The trauma therapist sat a few feet away from the middle-aged woman who had been diagnosed with PTSD (Post Traumatic Stress Disorder). The middle-aged woman, whom we will call Cheryl, is a survivor of an abusive marriage. Cheryl used EMDR (Eye Movement Desensitization and Reprocessing), an integrative psychotherapy approach, to jumpstart her recovery.
The therapist handed Cheryl two small discs connected to electrical wires that the therapist controlled. She held one disc in each hand and her therapist asked her to state her false belief. Cheryl answered, “I’m unlovable.” Then, the therapist asked her on a scale of one to 10 how she would rate this belief to be true. The woman answered: “It’s a 10...some days I believe it's a 12.”
The therapist asked her to think of a positive belief to replace her negative and false belief. Cheryl responded, “I guess it would have to be that I am lovable.”

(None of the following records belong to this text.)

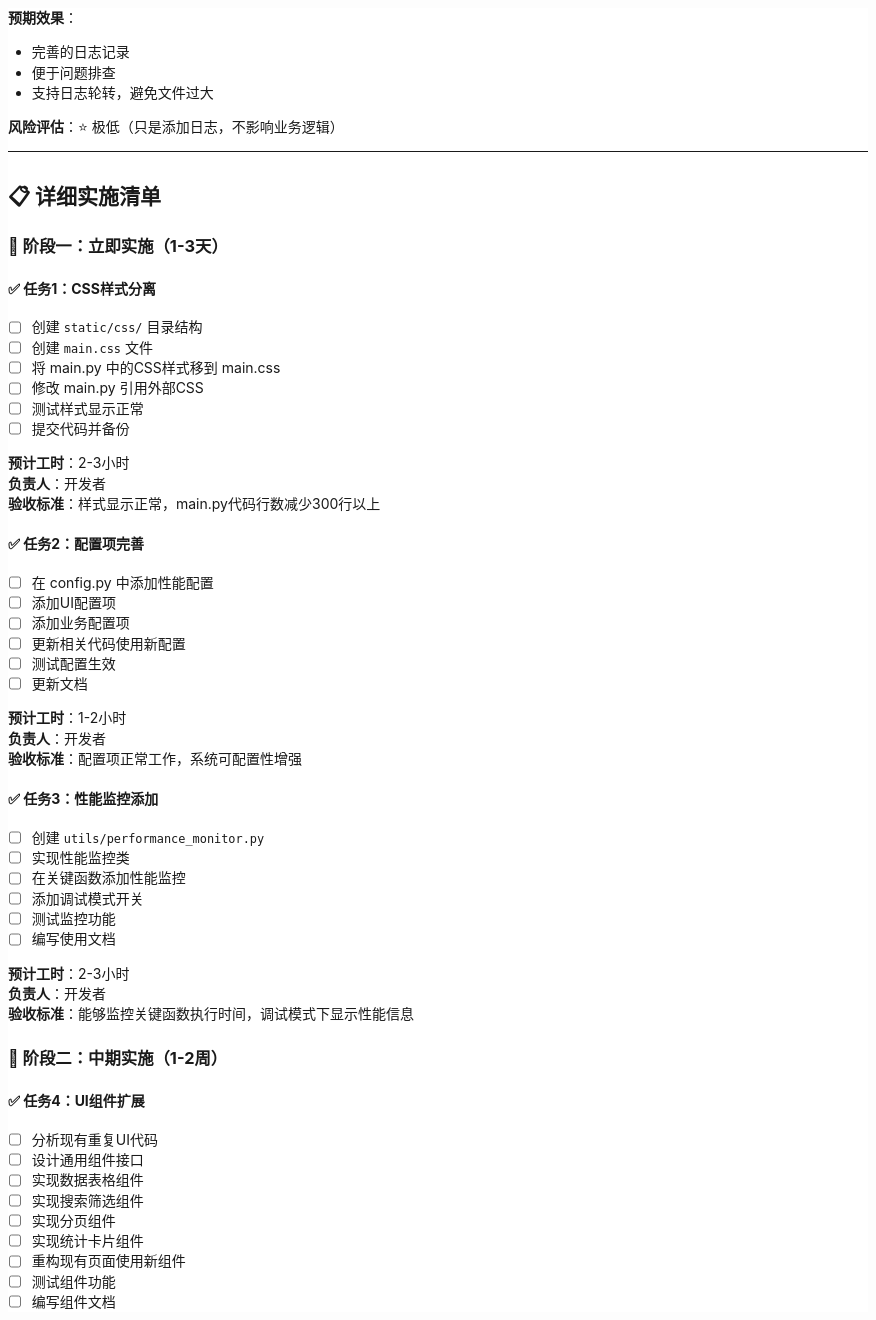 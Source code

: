 **预期效果**：
- 完善的日志记录
- 便于问题排查
- 支持日志轮转，避免文件过大

**风险评估**：⭐ 极低（只是添加日志，不影响业务逻辑）

---

## 📋 详细实施清单

### 🚀 阶段一：立即实施（1-3天）

#### ✅ 任务1：CSS样式分离
- [ ] 创建 `static/css/` 目录结构
- [ ] 创建 `main.css` 文件
- [ ] 将 main.py 中的CSS样式移到 main.css
- [ ] 修改 main.py 引用外部CSS
- [ ] 测试样式显示正常
- [ ] 提交代码并备份

**预计工时**：2-3小时  
**负责人**：开发者  
**验收标准**：样式显示正常，main.py代码行数减少300行以上

#### ✅ 任务2：配置项完善
- [ ] 在 config.py 中添加性能配置
- [ ] 添加UI配置项
- [ ] 添加业务配置项
- [ ] 更新相关代码使用新配置
- [ ] 测试配置生效
- [ ] 更新文档

**预计工时**：1-2小时  
**负责人**：开发者  
**验收标准**：配置项正常工作，系统可配置性增强

#### ✅ 任务3：性能监控添加
- [ ] 创建 `utils/performance_monitor.py`
- [ ] 实现性能监控类
- [ ] 在关键函数添加性能监控
- [ ] 添加调试模式开关
- [ ] 测试监控功能
- [ ] 编写使用文档

**预计工时**：2-3小时  
**负责人**：开发者  
**验收标准**：能够监控关键函数执行时间，调试模式下显示性能信息

### 🔄 阶段二：中期实施（1-2周）

#### ✅ 任务4：UI组件扩展
- [ ] 分析现有重复UI代码
- [ ] 设计通用组件接口
- [ ] 实现数据表格组件
- [ ] 实现搜索筛选组件
- [ ] 实现分页组件
- [ ] 实现统计卡片组件
- [ ] 重构现有页面使用新组件
- [ ] 测试组件功能
- [ ] 编写组件文档
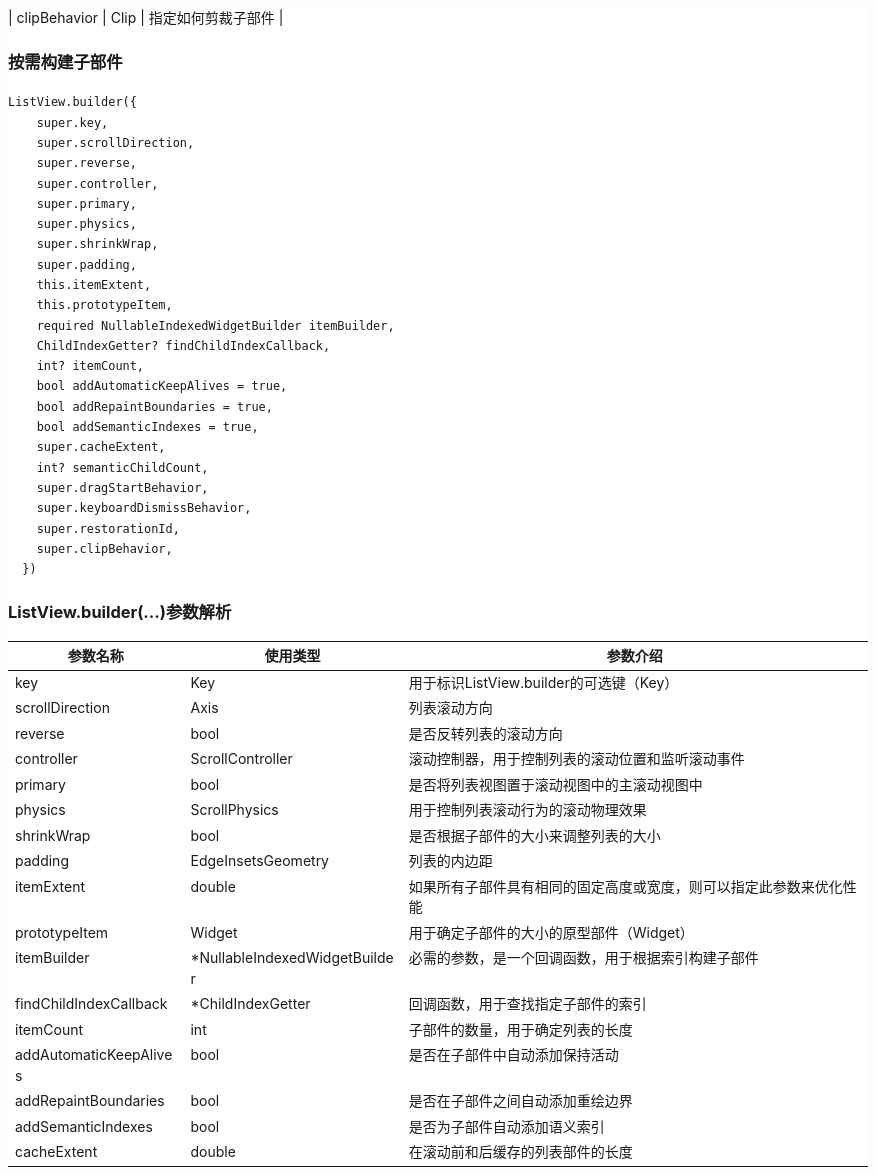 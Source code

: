 | clipBehavior            | Clip                              | 指定如何剪裁子部件                  |

### 按需构建子部件
```text
ListView.builder({
    super.key,
    super.scrollDirection,
    super.reverse,
    super.controller,
    super.primary,
    super.physics,
    super.shrinkWrap,
    super.padding,
    this.itemExtent,
    this.prototypeItem,
    required NullableIndexedWidgetBuilder itemBuilder,
    ChildIndexGetter? findChildIndexCallback,
    int? itemCount,
    bool addAutomaticKeepAlives = true,
    bool addRepaintBoundaries = true,
    bool addSemanticIndexes = true,
    super.cacheExtent,
    int? semanticChildCount,
    super.dragStartBehavior,
    super.keyboardDismissBehavior,
    super.restorationId,
    super.clipBehavior,
  })
```

### ListView.builder(...)参数解析
| 参数名称                    | 使用类型                              | 参数介绍                              |
|-------------------------|-----------------------------------|-----------------------------------|
| key                     | Key                               | 用于标识ListView.builder的可选键（Key）     |
| scrollDirection         | Axis                              | 列表滚动方向                            |
| reverse                 | bool                              | 是否反转列表的滚动方向                       |
| controller              | ScrollController                  | 滚动控制器，用于控制列表的滚动位置和监听滚动事件          |
| primary                 | bool                              | 是否将列表视图置于滚动视图中的主滚动视图中             |
| physics                 | ScrollPhysics                     | 用于控制列表滚动行为的滚动物理效果                 |
| shrinkWrap              | bool                              | 是否根据子部件的大小来调整列表的大小                |
| padding                 | EdgeInsetsGeometry                | 列表的内边距                            |
| itemExtent              | double                            | 如果所有子部件具有相同的固定高度或宽度，则可以指定此参数来优化性能 |
| prototypeItem           | Widget                            | 用于确定子部件的大小的原型部件（Widget）           |
| itemBuilder             | *NullableIndexedWidgetBuilder     | 必需的参数，是一个回调函数，用于根据索引构建子部件         |
| findChildIndexCallback  | *ChildIndexGetter                 | 回调函数，用于查找指定子部件的索引                 |
| itemCount               | int                               | 子部件的数量，用于确定列表的长度                  |
| addAutomaticKeepAlives  | bool                              | 是否在子部件中自动添加保持活动                   |
| addRepaintBoundaries    | bool                              | 是否在子部件之间自动添加重绘边界                  |
| addSemanticIndexes      | bool                              | 是否为子部件自动添加语义索引                    |
| cacheExtent             | double                            | 在滚动前和后缓存的列表部件的长度                  |
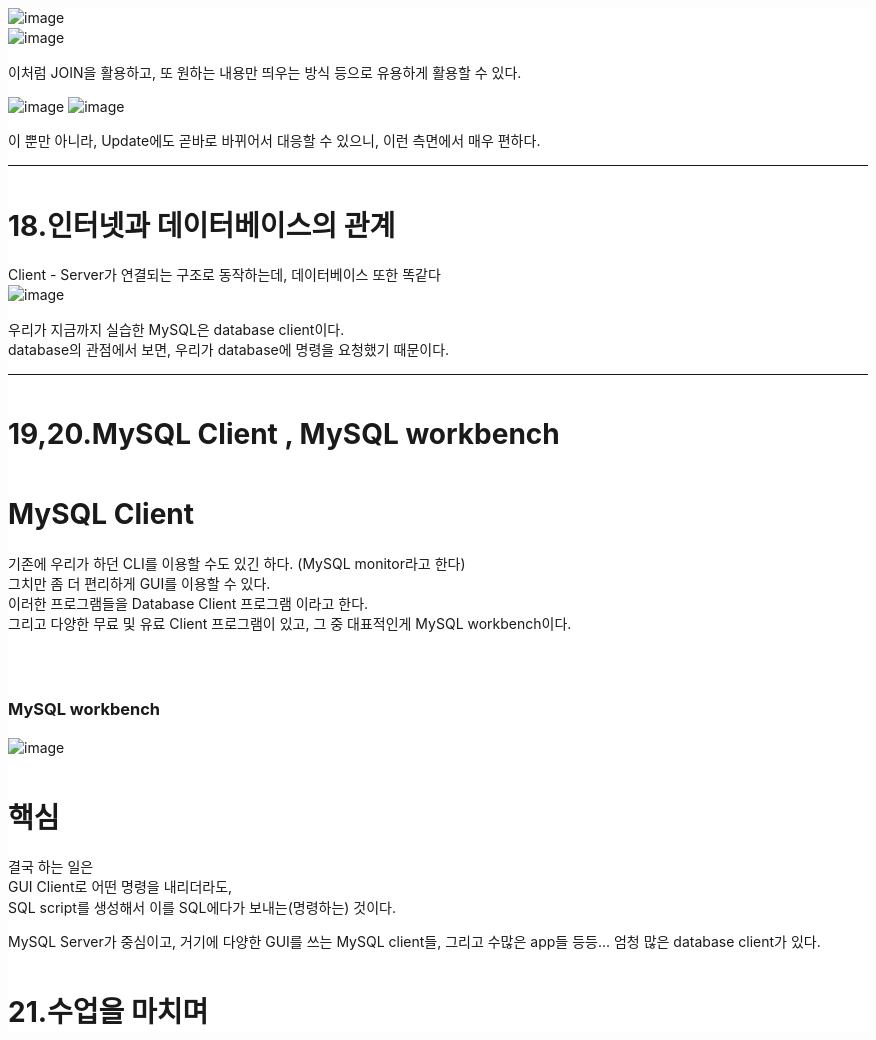    
![image](https://user-images.githubusercontent.com/101965836/160239351-eeac4151-27ff-4bc5-83c1-154d9cfad7fd.png)  
![image](https://user-images.githubusercontent.com/101965836/160239450-a1d2451f-f7ef-4da9-82b0-06b0a11cc981.png)  
  
  이처럼 JOIN을 활용하고, 또 원하는 내용만 띄우는 방식 등으로 유용하게 활용할 수 있다.  
  
  
![image](https://user-images.githubusercontent.com/101965836/160239440-e3a306da-c6ce-49f7-bfb1-a8a96dc88b0c.png)
![image](https://user-images.githubusercontent.com/101965836/160239459-fa50b45e-95ed-41f7-b090-d4b04fa41dd3.png)


  이 뿐만 아니라, Update에도 곧바로 바뀌어서 대응할 수 있으니, 이런 측면에서 매우 편하다.  
  
  
---
  
  
  
18.인터넷과 데이터베이스의 관계
===
  
Client - Server가 연결되는 구조로 동작하는데, 데이터베이스 또한 똑같다  
![image](https://user-images.githubusercontent.com/101965836/160239857-98b8811b-f66f-46c2-859a-03f624e9c604.png)  
  
우리가 지금까지 실습한 MySQL은 database client이다.  
database의 관점에서 보면, 우리가 database에 명령을 요청했기 때문이다.  
  
  
---

19,20.MySQL Client , MySQL workbench
===
# MySQL Client
기존에 우리가 하던 CLI를 이용할 수도 있긴 하다. (MySQL monitor라고 한다)  
그치만 좀 더 편리하게 GUI를 이용할 수 있다.  
이러한 프로그램들을 Database Client 프로그램 이라고 한다.  
그리고 다양한 무료 및 유료 Client 프로그램이 있고, 그 중 대표적인게 MySQL workbench이다.  
<br>
<br>
### MySQL workbench 
![image](https://user-images.githubusercontent.com/101965836/160240437-b8cea2ff-d25e-425e-b156-247c8c61a831.png)
  
# 핵심
결국 하는 일은  
GUI Client로 어떤 명령을 내리더라도,  
SQL script를 생성해서 이를 SQL에다가 보내는(명령하는) 것이다.
  
  
MySQL Server가 중심이고, 거기에 다양한 GUI를 쓰는 MySQL client들, 그리고 수많은 app들 등등... 엄청 많은 database client가 있다.  
  
  
21.수업을 마치며
===
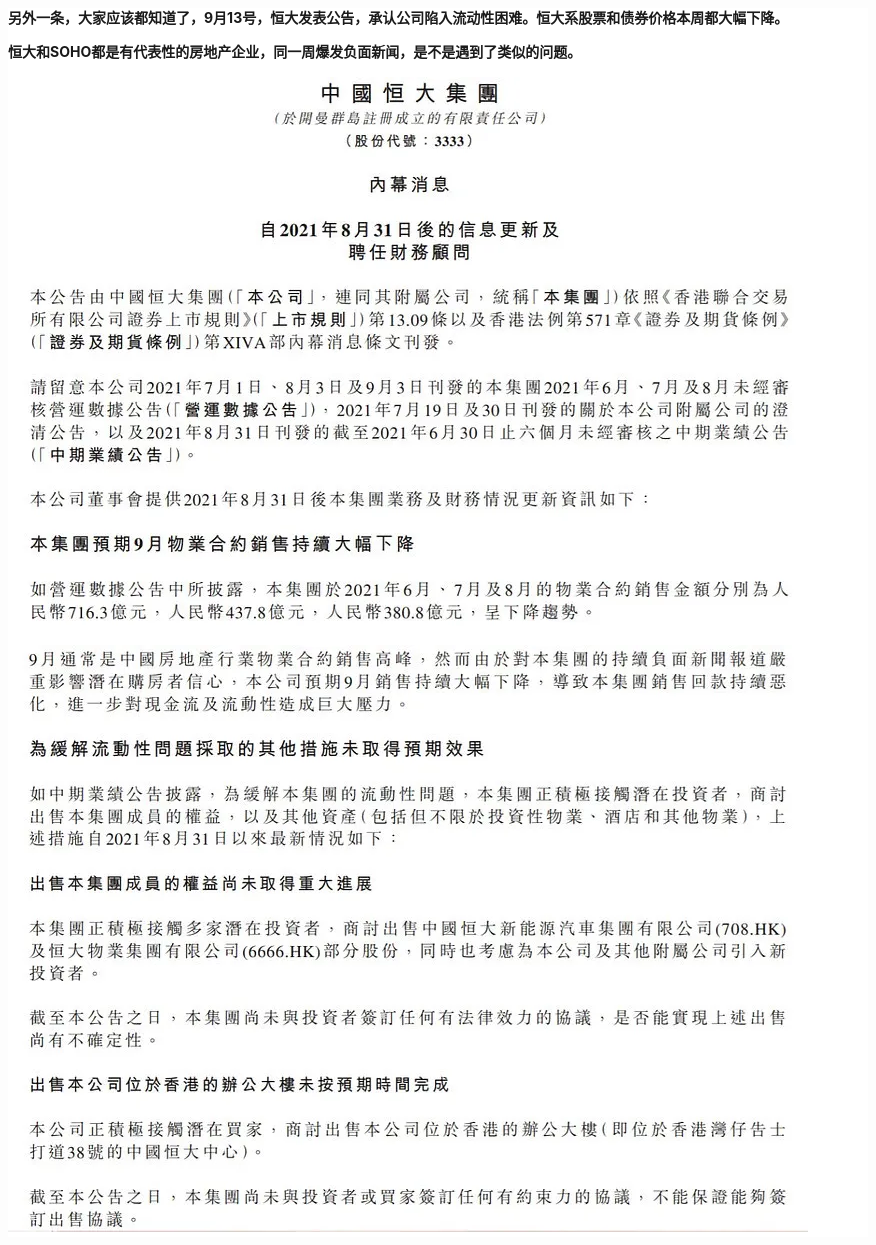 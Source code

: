 **另外一条，大家应该都知道了，9月13号，恒大发表公告，承认公司陷入流动性困难。恒大系股票和债券价格本周都大幅下降。**

**恒大和SOHO都是有代表性的房地产企业，同一周爆发负面新闻，是不是遇到了类似的问题。**

![](/images/btnews/btnews/0301_0400/0329/image5.webp)

![](/images/btnews/btnews/0301_0400/0329/image6.webp)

Cheryl was told to close her eyes and repeat to herself the words, “I am lovable.” As Cheryl repeated the positive belief to herself (thinking it, not speaking it), the two discs began to vibrate in each hand. First her left hand holding the disc would feel a sensation, accompanied by a low humming sound, then her right. Sometimes Cheryl felt the sensations at the same time, but mostly she felt the discs vibrate back and forth, alternating, right-left or left-right.
She thought about the positive belief, felt the discs vibrate, and sat with her eyes closed as the therapist asked her to recall a time when she was made to feel unlovable. “Tell me what comes to mind. What do you see?” asked her therapist.
Cheryl began to see images. One, two, then a flood of memories came back to her. As each "memory snapshot" appeared, Cheryl described what she saw to her therapist.
According to the EMDR Institute:
"EMDR psychotherapy is an information processing therapy and uses an eight phase approach to address the experiential contributors of a wide range of pathologies. It attends to the past experiences that have set the groundwork for pathology, the current situations that trigger dysfunctional emotions, beliefs and sensations, and the positive experience needed to enhance future adaptive behaviors and mental health."
This session was in the early phase of Cheryl's EMDR treatment and here is only part of the dialogue taken from Cheryl's EMDR session (omitting questions the therapist asked and directions the therapist gave her to help her re-process the information.) :
“He’s in a rage. He's yelling at me because I spent too much for groceries. I was $10 over budget. He’s in my face screaming. He's calling me stupid. He wakes up my son. My son is yelling from his bedroom, 'Dad, quit bullying Mom,' but he doesn't stop. I just take it. I don't do anything to stop it. I don't want it to escalate.